Any money earned as a result of, or in connection with, an offence can be recovered under the Proceeds of Crime Act 2002.

IS murdered Helen so any money which came to him as a result of her death will be confiscated.

I would suggest that includes any profit from the sale of the house which is only being sold because he killed her.
 
Oof, here was me thinking it would have been a quiet night here and you're yabbering away for pages on end! I'm glad to know that Neteditor dry cleans her undies though, what a classy bird!

Always good to hear a bit from court, thanks Michelle. Happy birthday to Jenspired too.

Lit Up, the bit about Helen's body being fairly well preserved except for her eyes hit me hard. Poor Helen. What an evil batsteward he is :( her beautiful eyes that he couldn't even remember the colour of.
 
Could that mean he will only get his original £470,000? back from the sale of the house?

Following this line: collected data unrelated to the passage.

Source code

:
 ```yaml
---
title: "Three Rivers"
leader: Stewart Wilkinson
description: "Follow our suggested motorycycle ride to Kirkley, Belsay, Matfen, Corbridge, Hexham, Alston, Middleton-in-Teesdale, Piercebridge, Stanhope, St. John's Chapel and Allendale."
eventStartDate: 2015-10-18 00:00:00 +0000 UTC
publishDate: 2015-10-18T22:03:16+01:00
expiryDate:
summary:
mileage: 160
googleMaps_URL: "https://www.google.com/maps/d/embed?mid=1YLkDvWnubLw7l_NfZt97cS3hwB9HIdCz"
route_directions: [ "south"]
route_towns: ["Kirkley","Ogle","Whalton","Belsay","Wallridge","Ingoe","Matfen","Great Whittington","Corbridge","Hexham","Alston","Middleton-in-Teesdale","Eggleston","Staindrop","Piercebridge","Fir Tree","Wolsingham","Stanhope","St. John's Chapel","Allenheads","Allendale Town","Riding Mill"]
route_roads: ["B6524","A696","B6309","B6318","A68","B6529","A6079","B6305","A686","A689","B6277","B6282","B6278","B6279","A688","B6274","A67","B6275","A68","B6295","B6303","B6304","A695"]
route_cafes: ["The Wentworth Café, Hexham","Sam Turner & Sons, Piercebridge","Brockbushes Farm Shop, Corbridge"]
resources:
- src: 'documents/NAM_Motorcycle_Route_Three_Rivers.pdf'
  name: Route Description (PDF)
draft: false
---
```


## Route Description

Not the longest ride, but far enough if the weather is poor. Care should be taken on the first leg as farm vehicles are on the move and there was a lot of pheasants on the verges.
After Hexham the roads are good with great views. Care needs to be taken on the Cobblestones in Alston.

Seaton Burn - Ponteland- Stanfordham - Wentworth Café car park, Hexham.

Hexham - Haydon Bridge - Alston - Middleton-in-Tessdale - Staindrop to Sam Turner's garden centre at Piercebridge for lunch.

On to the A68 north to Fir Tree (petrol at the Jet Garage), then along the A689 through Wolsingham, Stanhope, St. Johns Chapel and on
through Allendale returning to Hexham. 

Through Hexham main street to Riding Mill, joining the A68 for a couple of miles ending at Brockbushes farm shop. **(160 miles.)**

Ha ha,.... he'd better have some proof then, that he actually did pay this money over to Helen - otherwise he could end up without many beans at all
 
Ha ha,.... he'd better have some proof then, that he actually did pay this money over to Helen - otherwise he could end up without many beans at all

So he could fall from being ‘big bean’ to ‘no beans’ having to exist on only £1 a day for sewing mail bags!!

Well at least he could invest that money into an enforced 30 year savings plan
 
Bed with my Dachshunds now.
Thank you Alyce for your constancy - always checking back. You need to be a Barrister! Although I do not envy Flinty - he has to do his work and every Barrister wishes to win a case. We all know this.
This is ridiculous - I know .. but for the past few nights I have gone to bed .. re-reading Helen's book and feeling such a connection with her words, because many of us could have been as happy as she was - and then it stolen from her. I have been only one time close to such potential theft (on a smaller scale) and ended the 'relationship' ( another story for another time) But it helped me to know how to hope beyond deception.

I am not going to talk about myself when we are deeply distressed about Helen and Boris. But I need to say .. it was through grief that the manipulator found me, co-ercised me and stole.AND during his final petty theft at my home, he left the doors open so my Tallulah, Dachshund was open to running away - and also my cat.
The police found his shoe size the garden. But he was gone and I was FINISHED with him.

And then I do talk about some of my life - just as I would have done with Helen on Planet Grief.
 
Being joint owners I thought that the property becomes the sole property of the remaining owner on the death of one.

Tenants in common both own a percentage of the property.
Joint owners !!!
 
And welcome to the thread, Rindercella! What verdict are you hoping for?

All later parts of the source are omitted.